**Description of the task**
The records appear below. Report how many of their lines contain the word "currently", giving the number alone.

[Records for this task]

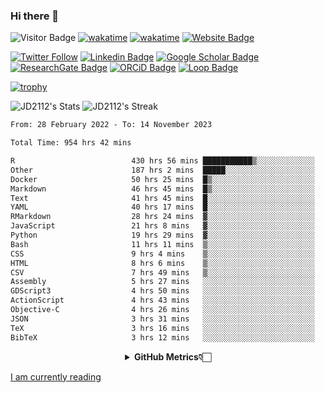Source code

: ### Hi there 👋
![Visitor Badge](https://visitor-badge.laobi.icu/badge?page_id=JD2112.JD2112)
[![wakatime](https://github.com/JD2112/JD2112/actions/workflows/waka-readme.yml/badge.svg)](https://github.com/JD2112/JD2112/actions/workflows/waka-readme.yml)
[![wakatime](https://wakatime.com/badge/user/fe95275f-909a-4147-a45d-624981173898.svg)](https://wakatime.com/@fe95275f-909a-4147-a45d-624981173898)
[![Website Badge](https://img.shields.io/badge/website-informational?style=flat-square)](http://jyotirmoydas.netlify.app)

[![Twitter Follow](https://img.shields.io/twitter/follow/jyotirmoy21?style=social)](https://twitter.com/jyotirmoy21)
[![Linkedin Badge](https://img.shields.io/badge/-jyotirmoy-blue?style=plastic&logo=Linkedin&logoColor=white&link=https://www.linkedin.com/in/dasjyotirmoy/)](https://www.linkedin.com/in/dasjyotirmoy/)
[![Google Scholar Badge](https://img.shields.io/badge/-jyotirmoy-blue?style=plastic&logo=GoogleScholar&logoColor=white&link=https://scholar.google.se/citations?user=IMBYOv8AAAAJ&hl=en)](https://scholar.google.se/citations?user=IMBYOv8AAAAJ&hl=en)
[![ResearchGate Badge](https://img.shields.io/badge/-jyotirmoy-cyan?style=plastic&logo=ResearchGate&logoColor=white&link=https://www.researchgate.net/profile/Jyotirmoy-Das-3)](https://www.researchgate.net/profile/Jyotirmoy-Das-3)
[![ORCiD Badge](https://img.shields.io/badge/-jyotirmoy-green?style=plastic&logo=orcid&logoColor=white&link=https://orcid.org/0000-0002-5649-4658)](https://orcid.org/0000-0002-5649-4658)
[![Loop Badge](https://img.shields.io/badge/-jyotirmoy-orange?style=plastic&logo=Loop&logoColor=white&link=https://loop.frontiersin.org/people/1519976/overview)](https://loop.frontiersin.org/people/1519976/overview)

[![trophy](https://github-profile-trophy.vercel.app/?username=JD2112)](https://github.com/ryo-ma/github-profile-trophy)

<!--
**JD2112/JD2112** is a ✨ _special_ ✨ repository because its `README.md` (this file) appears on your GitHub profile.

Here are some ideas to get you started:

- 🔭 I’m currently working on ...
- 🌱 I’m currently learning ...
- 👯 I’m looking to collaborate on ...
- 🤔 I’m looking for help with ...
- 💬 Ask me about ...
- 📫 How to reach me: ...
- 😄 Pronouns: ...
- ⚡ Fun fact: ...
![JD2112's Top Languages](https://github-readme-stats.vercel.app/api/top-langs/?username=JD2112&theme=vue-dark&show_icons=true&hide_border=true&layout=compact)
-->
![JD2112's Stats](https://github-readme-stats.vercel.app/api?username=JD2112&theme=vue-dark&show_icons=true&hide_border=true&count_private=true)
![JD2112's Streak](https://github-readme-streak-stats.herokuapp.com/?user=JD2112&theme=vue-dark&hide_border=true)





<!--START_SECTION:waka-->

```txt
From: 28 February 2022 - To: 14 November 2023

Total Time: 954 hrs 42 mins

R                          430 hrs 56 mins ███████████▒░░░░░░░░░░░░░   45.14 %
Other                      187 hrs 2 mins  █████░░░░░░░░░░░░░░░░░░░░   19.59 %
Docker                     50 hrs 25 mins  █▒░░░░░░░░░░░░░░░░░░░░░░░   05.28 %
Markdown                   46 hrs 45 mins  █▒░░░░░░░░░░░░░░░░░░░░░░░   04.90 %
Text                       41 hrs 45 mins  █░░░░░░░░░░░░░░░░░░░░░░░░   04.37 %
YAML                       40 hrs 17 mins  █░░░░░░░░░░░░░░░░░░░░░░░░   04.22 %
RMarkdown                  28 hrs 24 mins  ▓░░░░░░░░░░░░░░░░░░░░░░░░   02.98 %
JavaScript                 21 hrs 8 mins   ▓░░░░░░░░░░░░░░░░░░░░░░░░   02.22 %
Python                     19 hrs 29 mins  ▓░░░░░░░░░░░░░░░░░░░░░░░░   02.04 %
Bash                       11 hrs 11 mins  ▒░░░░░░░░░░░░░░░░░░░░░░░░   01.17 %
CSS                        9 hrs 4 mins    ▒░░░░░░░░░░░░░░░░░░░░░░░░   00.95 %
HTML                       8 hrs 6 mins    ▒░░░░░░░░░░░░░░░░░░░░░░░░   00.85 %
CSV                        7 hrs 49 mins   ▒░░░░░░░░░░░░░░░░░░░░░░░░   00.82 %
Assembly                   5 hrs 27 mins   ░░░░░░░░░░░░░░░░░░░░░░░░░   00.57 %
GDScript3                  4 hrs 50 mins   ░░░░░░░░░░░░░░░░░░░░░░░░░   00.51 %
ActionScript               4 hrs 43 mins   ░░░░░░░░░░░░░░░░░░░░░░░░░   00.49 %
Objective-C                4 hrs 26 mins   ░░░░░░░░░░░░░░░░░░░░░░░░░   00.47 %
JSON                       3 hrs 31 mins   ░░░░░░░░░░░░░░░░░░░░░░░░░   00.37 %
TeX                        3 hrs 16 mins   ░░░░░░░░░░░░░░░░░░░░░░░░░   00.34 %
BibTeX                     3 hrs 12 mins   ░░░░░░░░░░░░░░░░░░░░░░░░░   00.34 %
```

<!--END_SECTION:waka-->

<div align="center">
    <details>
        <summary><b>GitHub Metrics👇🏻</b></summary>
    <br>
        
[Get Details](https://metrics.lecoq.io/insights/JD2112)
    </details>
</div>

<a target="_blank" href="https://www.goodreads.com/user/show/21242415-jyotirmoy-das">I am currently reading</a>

[/Records for this task]

**Result of this task**
3